See 8 U.S.C. § 1158(b)(1)(B)(iii); Alvarenga-Flores, 901 F.3d at 925–26.

       The IJ’s adverse credibility finding is amply justified by significant
inconsistencies within Liu’s testimony and written submissions. Liu’s testimony
included multiyear discrepancies for the events in his account of religious persecution,
including when he went to South Korea (2000 versus 2003), when he was introduced to
Christianity (2004 versus 2006), when he was arrested (dates ranging from 2007 to 2009),
and when police last looked for him at his house in China (several days versus three
years ago). Such wide variations in dates of key events on a petitioner’s timeline may
support an adverse credibility finding. See, e.g., Santashbekov v. Lynch, 834 F.3d 836, 840
(7th Cir. 2016) (four-month difference in date petitioner began using new name and
one-year difference in date petitioner joined political party); Krishnapillai v. Holder,
563 F.3d 606, 617–18 (7th Cir. 2009) (three-month difference in date petitioner was
arrested and two-month difference in date petitioner left country). Moreover, Liu’s
testimony and written statement did not match regarding the number of classmates
arrested (14 versus 16) or the extent of questioning from police (“not much” versus
many specific questions). And when describing his religious practice in Chicago, Liu
confused the name of the church that he attended and said that he knew of only one
unnamed “colleague” who also went there. Several of these factual contradictions in
Liu’s testimony go to the heart of his claim for asylum, and they cannot be dismissed as
“trivial or benign,” as might cause a reviewing court to set aside an adverse credibility
finding, as in Cojocari v. Sessions, 863 F.3d 616, 622–23 (7th Cir. 2017), and cases cited
therein.

       Liu next attacks the IJ’s conclusion that his corroborating evidence did not
rehabilitate his credibility. Liu argues that the IJ wrongfully discounted the
corroborating evidence for not including information when the record does not show
that the information was known and the letters were coming from people “within the
grasp of the Chinese police.” Finally, Liu asserts that the IJ wrongly faulted him for not
including a letter from Zhang, who introduced him to Christianity in South Korea.
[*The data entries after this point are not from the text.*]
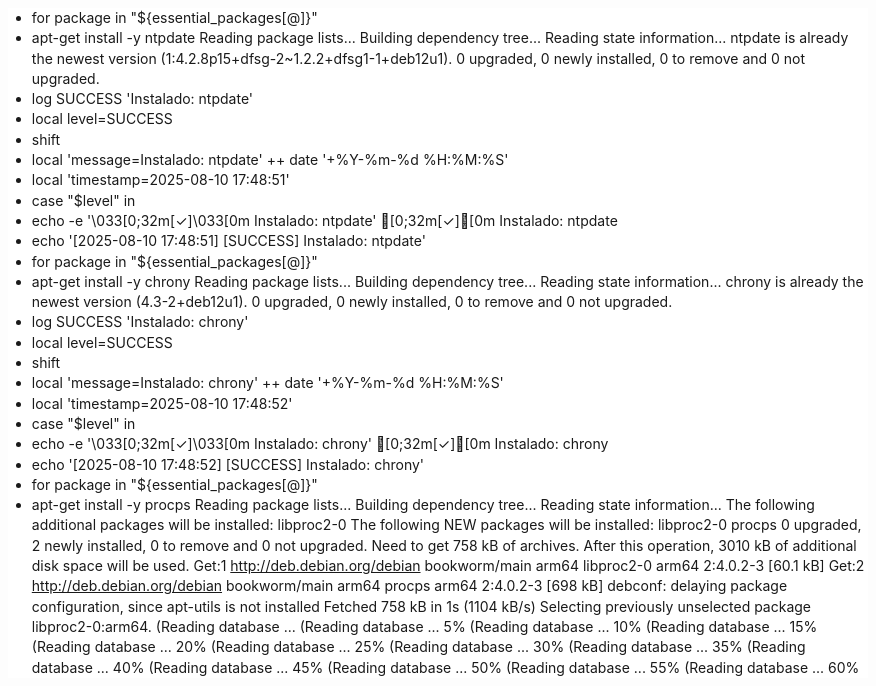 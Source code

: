 + for package in "${essential_packages[@]}"
+ apt-get install -y ntpdate
Reading package lists...
Building dependency tree...
Reading state information...
ntpdate is already the newest version (1:4.2.8p15+dfsg-2~1.2.2+dfsg1-1+deb12u1).
0 upgraded, 0 newly installed, 0 to remove and 0 not upgraded.
+ log SUCCESS 'Instalado: ntpdate'
+ local level=SUCCESS
+ shift
+ local 'message=Instalado: ntpdate'
++ date '+%Y-%m-%d %H:%M:%S'
+ local 'timestamp=2025-08-10 17:48:51'
+ case "$level" in
+ echo -e '\033[0;32m[✓]\033[0m Instalado: ntpdate'
[0;32m[✓][0m Instalado: ntpdate
+ echo '[2025-08-10 17:48:51] [SUCCESS] Instalado: ntpdate'
+ for package in "${essential_packages[@]}"
+ apt-get install -y chrony
Reading package lists...
Building dependency tree...
Reading state information...
chrony is already the newest version (4.3-2+deb12u1).
0 upgraded, 0 newly installed, 0 to remove and 0 not upgraded.
+ log SUCCESS 'Instalado: chrony'
+ local level=SUCCESS
+ shift
+ local 'message=Instalado: chrony'
++ date '+%Y-%m-%d %H:%M:%S'
+ local 'timestamp=2025-08-10 17:48:52'
+ case "$level" in
+ echo -e '\033[0;32m[✓]\033[0m Instalado: chrony'
[0;32m[✓][0m Instalado: chrony
+ echo '[2025-08-10 17:48:52] [SUCCESS] Instalado: chrony'
+ for package in "${essential_packages[@]}"
+ apt-get install -y procps
Reading package lists...
Building dependency tree...
Reading state information...
The following additional packages will be installed:
  libproc2-0
The following NEW packages will be installed:
  libproc2-0 procps
0 upgraded, 2 newly installed, 0 to remove and 0 not upgraded.
Need to get 758 kB of archives.
After this operation, 3010 kB of additional disk space will be used.
Get:1 http://deb.debian.org/debian bookworm/main arm64 libproc2-0 arm64 2:4.0.2-3 [60.1 kB]
Get:2 http://deb.debian.org/debian bookworm/main arm64 procps arm64 2:4.0.2-3 [698 kB]
debconf: delaying package configuration, since apt-utils is not installed
Fetched 758 kB in 1s (1104 kB/s)
Selecting previously unselected package libproc2-0:arm64.
(Reading database ... 
(Reading database ... 5%
(Reading database ... 10%
(Reading database ... 15%
(Reading database ... 20%
(Reading database ... 25%
(Reading database ... 30%
(Reading database ... 35%
(Reading database ... 40%
(Reading database ... 45%
(Reading database ... 50%
(Reading database ... 55%
(Reading database ... 60% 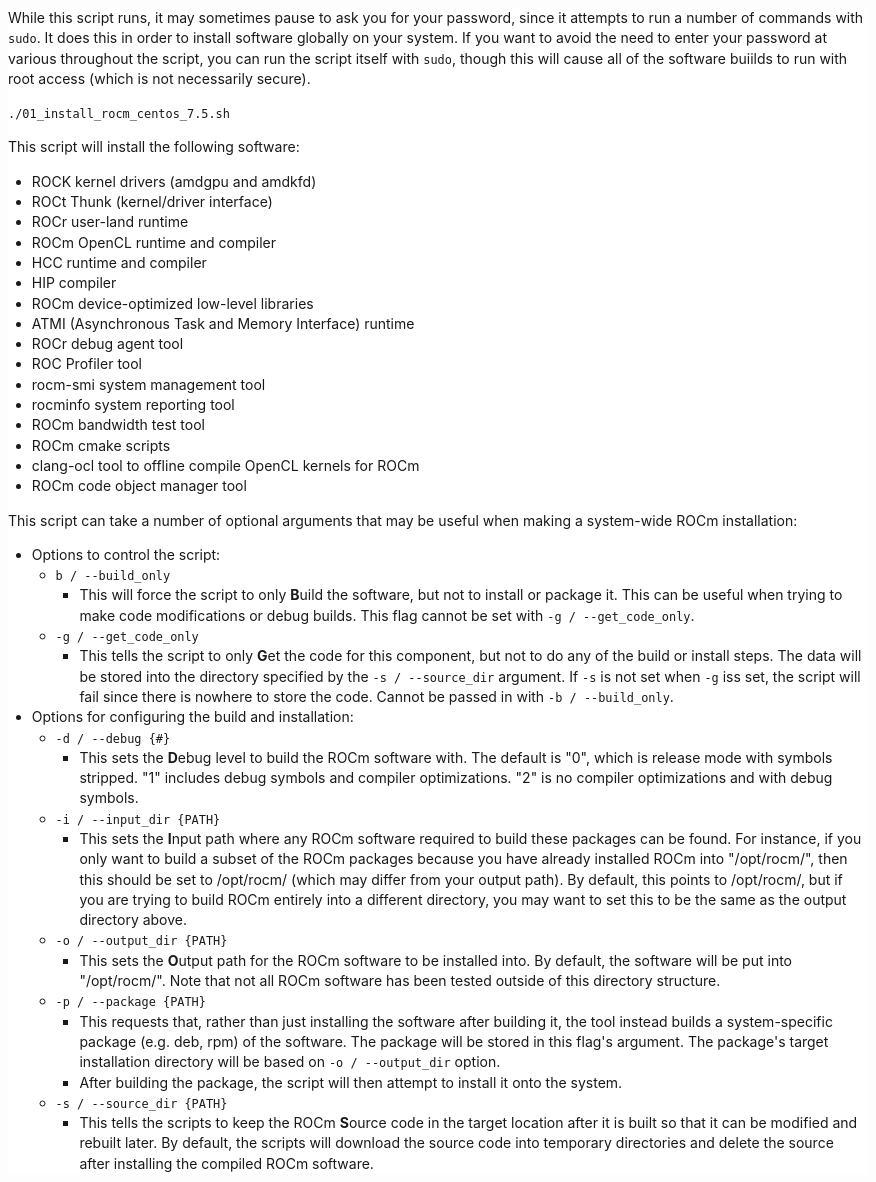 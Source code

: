 While this script runs, it may sometimes pause to ask you for your password, since it attempts to run a number of commands with `sudo`. It does this in order to install software globally on your system. If you want to avoid the need to enter your password at various throughout the script, you can run the script itself with `sudo`, though this will cause all of the software buiilds to run with root access (which is not necessarily secure).

```bash
./01_install_rocm_centos_7.5.sh
```

This script will install the following software:

- ROCK kernel drivers (amdgpu and amdkfd)
- ROCt Thunk (kernel/driver interface)
- ROCr user-land runtime
- ROCm OpenCL runtime and compiler
- HCC runtime and compiler
- HIP compiler
- ROCm device-optimized low-level libraries
- ATMI (Asynchronous Task and Memory Interface) runtime
- ROCr debug agent tool
- ROC Profiler tool
- rocm-smi system management tool
- rocminfo system reporting tool
- ROCm bandwidth test tool
- ROCm cmake scripts
- clang-ocl tool to offline compile OpenCL kernels for ROCm
- ROCm code object manager tool

This script can take a number of optional arguments that may be useful when making a system-wide ROCm installation:
 - Options to control the script:
    - `b / --build_only`
       - This will force the script to only **B**uild the software, but not to install or package it. This can be useful when trying to make code modifications or debug builds. This flag cannot be set with `-g / --get_code_only`.
    - `-g / --get_code_only`
       - This tells the script to only **G**et the code for this component, but not to do any of the build or install steps. The data will be stored into the directory specified by the `-s / --source_dir` argument. If `-s` is not set when `-g` iss set, the script will fail since there is nowhere to store the code. Cannot be passed in with `-b / --build_only`.
 - Options for configuring the build and installation:
    - `-d / --debug {#}`
        - This sets the **D**ebug level to build the ROCm software with. The default is "0", which is release mode with symbols stripped. "1" includes debug symbols and compiler optimizations. "2" is no compiler optimizations and with debug symbols.
    - `-i / --input_dir {PATH}`
        - This sets the **I**nput path where any ROCm software required to build these packages can be found. For instance, if you only want to build a subset of the ROCm packages because you have already installed ROCm into "/opt/rocm/", then this should be set to /opt/rocm/ (which may differ from your output path). By default, this points to /opt/rocm/, but if you are trying to build ROCm entirely into a different directory, you may want to set this to be the same as the output directory above.
    - `-o / --output_dir {PATH}`
       - This sets the **O**utput path for the ROCm software to be installed into. By default, the software will be put into "/opt/rocm/". Note that not all ROCm software has been tested outside of this directory structure.
    - `-p / --package {PATH}`
       -  This requests that, rather than just installing the software after building it, the tool instead builds a system-specific package (e.g. deb, rpm) of the software. The package will be stored in this flag's argument. The package's target installation directory will be based on `-o / --output_dir` option.
       - After building the package, the script will then attempt to install it onto the system.
    - `-s / --source_dir {PATH}`
       - This tells the scripts to keep the ROCm **S**ource code in the target location after it is built so that it can be modified and rebuilt later. By default, the scripts will download the source code into temporary directories and delete the source after installing the compiled ROCm software.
        Liu’s assertions miss the mark for three reasons. First, Liu bears the burden of
submitting corroborating evidence, and he did not show that his wife and classmates
lacked the knowledge and security to corroborate his testimony. See 8 U.S.C.
§ 1158(b)(2)(B)(ii); Alvarenga-Flores, 901 F.3d at 925. Second, partially corroborative
letters are not enough to overturn an IJ’s adverse credibility determination,
No. 19-1101                                                                         Page 5

see Santashbekov, 834 F.3d at 840; Tao Chen, 810 F.3d at 473, and the letters do not
substantiate key parts of Liu’s story, including his travel to South Korea, his conversion
to Christianity, his weekly gatherings in China, or his church attendance in Chicago.
Third, though we might accept Liu’s assertion that he could not have obtained a letter
from Zhang because the two maintained “very little communication,” see Huang v.
Gonzales, 403 F.3d 945, 951 (7th Cir. 2005), the IJ’s decision was still reasoned and
supported with substantial evidence, see Santashbekov, 834 F.3d at 841.

       Because Liu’s burden for obtaining asylum is less than it is for withholding of
removal, his petition for withholding of removal necessarily fails, too. Alvarenga-Flores,
901 F.3d at 926; Santashbekov, 834 F.3d at 839 n.1.

       Thus, we DENY the petition for review.